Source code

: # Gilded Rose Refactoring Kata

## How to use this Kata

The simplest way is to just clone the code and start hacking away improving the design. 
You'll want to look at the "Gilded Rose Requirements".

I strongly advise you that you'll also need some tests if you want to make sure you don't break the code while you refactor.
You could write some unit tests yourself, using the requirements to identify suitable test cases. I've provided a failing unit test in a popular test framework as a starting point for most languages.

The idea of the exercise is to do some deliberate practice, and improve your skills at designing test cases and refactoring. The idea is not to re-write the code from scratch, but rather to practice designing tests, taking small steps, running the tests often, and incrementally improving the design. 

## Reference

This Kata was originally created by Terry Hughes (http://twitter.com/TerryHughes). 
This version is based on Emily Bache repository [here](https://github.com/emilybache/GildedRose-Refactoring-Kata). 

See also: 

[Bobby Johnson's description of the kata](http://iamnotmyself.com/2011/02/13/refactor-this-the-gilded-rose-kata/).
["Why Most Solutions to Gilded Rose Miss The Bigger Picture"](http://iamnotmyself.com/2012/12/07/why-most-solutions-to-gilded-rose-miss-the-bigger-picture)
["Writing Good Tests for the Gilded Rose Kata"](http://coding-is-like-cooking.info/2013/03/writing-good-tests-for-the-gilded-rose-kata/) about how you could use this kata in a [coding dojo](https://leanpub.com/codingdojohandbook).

→ Activity
The full set of entries above has to be restated exactly.

→ Output of the task
Source code

: # Gilded Rose Refactoring Kata

## How to use this Kata

The simplest way is to just clone the code and start hacking away improving the design. 
You'll want to look at the "Gilded Rose Requirements".

I strongly advise you that you'll also need some tests if you want to make sure you don't break the code while you refactor.
You could write some unit tests yourself, using the requirements to identify suitable test cases. I've provided a failing unit test in a popular test framework as a starting point for most languages.

The idea of the exercise is to do some deliberate practice, and improve your skills at designing test cases and refactoring. The idea is not to re-write the code from scratch, but rather to practice designing tests, taking small steps, running the tests often, and incrementally improving the design. 

## Reference

This Kata was originally created by Terry Hughes (http://twitter.com/TerryHughes). 
This version is based on Emily Bache repository [here](https://github.com/emilybache/GildedRose-Refactoring-Kata). 

See also: 

[Bobby Johnson's description of the kata](http://iamnotmyself.com/2011/02/13/refactor-this-the-gilded-rose-kata/).
["Why Most Solutions to Gilded Rose Miss The Bigger Picture"](http://iamnotmyself.com/2012/12/07/why-most-solutions-to-gilded-rose-miss-the-bigger-picture)
["Writing Good Tests for the Gilded Rose Kata"](http://coding-is-like-cooking.info/2013/03/writing-good-tests-for-the-gilded-rose-kata/) about how you could use this kata in a [coding dojo](https://leanpub.com/codingdojohandbook).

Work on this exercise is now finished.